● Work order: Where does the word "service" show up in the records? Copy every line that holds it.
#### Input material ####
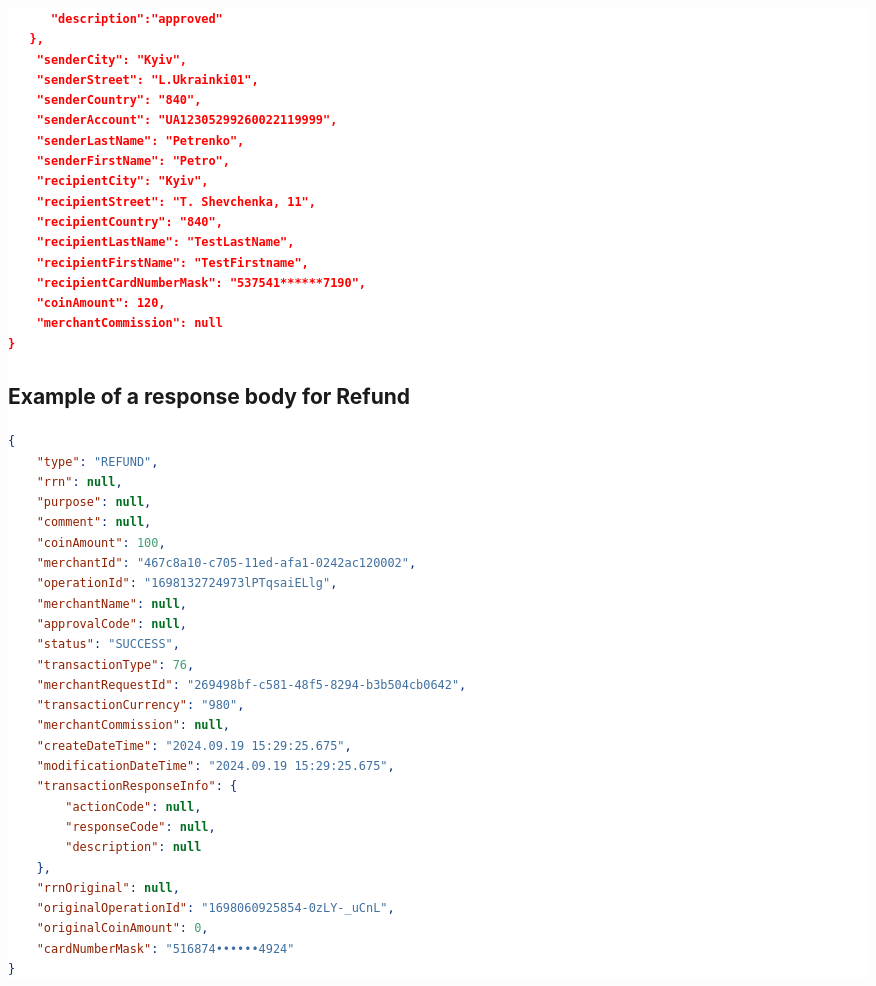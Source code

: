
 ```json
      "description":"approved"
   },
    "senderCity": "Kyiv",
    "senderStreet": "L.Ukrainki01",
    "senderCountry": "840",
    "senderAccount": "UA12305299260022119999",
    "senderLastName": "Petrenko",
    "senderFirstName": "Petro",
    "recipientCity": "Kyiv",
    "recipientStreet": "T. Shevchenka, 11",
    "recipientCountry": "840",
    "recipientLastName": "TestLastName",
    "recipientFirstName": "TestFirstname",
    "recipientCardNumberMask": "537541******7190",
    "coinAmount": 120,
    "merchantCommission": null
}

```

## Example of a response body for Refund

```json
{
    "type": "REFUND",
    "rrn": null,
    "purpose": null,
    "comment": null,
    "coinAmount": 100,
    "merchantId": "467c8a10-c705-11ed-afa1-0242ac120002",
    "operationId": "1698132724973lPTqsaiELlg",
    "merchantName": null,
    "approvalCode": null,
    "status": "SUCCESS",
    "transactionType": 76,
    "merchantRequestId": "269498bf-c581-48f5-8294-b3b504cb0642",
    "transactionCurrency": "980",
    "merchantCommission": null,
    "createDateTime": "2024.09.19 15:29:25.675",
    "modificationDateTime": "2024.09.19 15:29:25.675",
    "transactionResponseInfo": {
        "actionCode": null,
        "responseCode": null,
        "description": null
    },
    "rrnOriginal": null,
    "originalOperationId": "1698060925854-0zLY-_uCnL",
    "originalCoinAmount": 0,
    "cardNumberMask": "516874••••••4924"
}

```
####
#### Input material ####
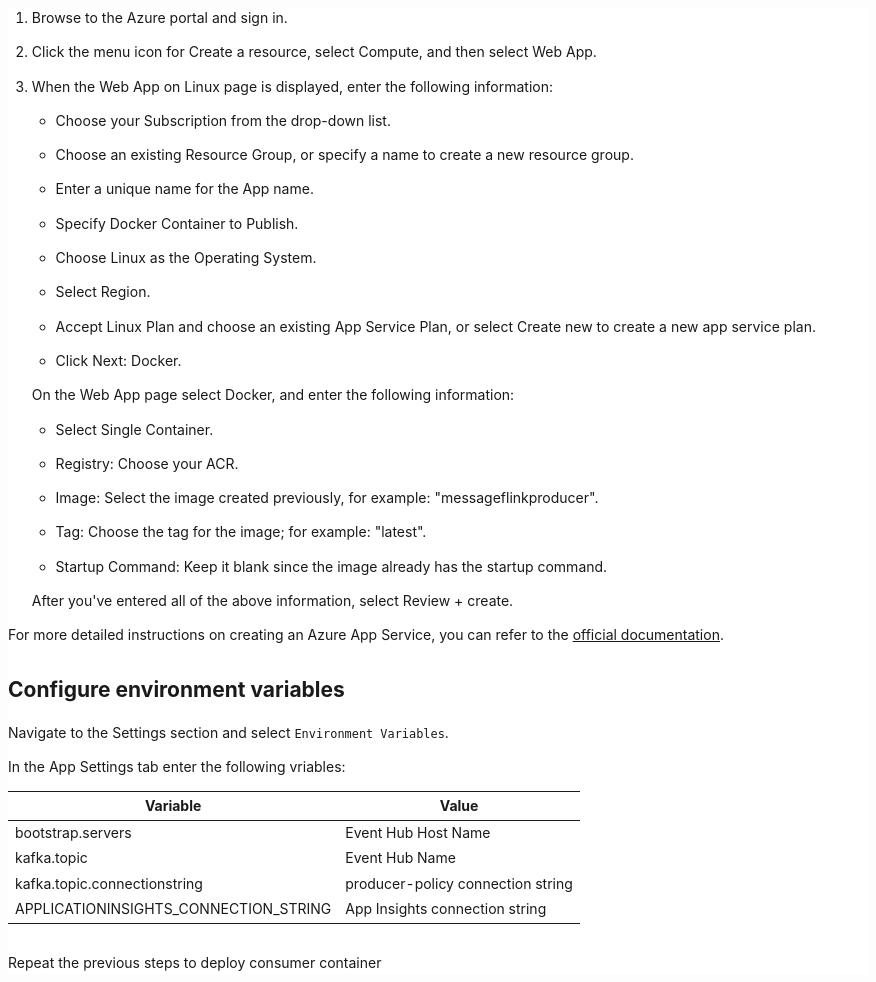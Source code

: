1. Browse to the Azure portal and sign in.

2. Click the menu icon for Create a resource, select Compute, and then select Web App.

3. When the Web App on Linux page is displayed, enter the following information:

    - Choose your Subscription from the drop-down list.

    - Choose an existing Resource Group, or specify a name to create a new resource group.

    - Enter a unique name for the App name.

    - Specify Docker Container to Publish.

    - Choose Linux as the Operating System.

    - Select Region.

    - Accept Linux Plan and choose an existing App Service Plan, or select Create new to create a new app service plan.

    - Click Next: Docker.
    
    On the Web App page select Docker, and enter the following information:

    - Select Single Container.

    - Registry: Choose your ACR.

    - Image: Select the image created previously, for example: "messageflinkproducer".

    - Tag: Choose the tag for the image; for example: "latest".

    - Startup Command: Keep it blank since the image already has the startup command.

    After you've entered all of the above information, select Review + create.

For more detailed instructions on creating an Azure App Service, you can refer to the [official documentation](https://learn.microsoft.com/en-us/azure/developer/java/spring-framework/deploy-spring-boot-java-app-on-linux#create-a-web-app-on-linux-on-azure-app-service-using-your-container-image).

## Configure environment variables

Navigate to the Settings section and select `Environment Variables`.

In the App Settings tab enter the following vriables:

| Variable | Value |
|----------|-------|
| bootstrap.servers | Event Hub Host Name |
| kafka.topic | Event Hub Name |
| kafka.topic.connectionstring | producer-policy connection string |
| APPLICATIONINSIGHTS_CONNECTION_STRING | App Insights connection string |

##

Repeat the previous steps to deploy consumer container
####
● Solved exercise:
    - Accept Linux Plan and choose an existing App Service Plan, or select Create new to create a new app service plan.
For more detailed instructions on creating an Azure App Service, you can refer to the [official documentation](https://learn.microsoft.com/en-us/azure/developer/java/spring-framework/deploy-spring-boot-java-app-on-linux#create-a-web-app-on-linux-on-azure-app-service-using-your-container-image).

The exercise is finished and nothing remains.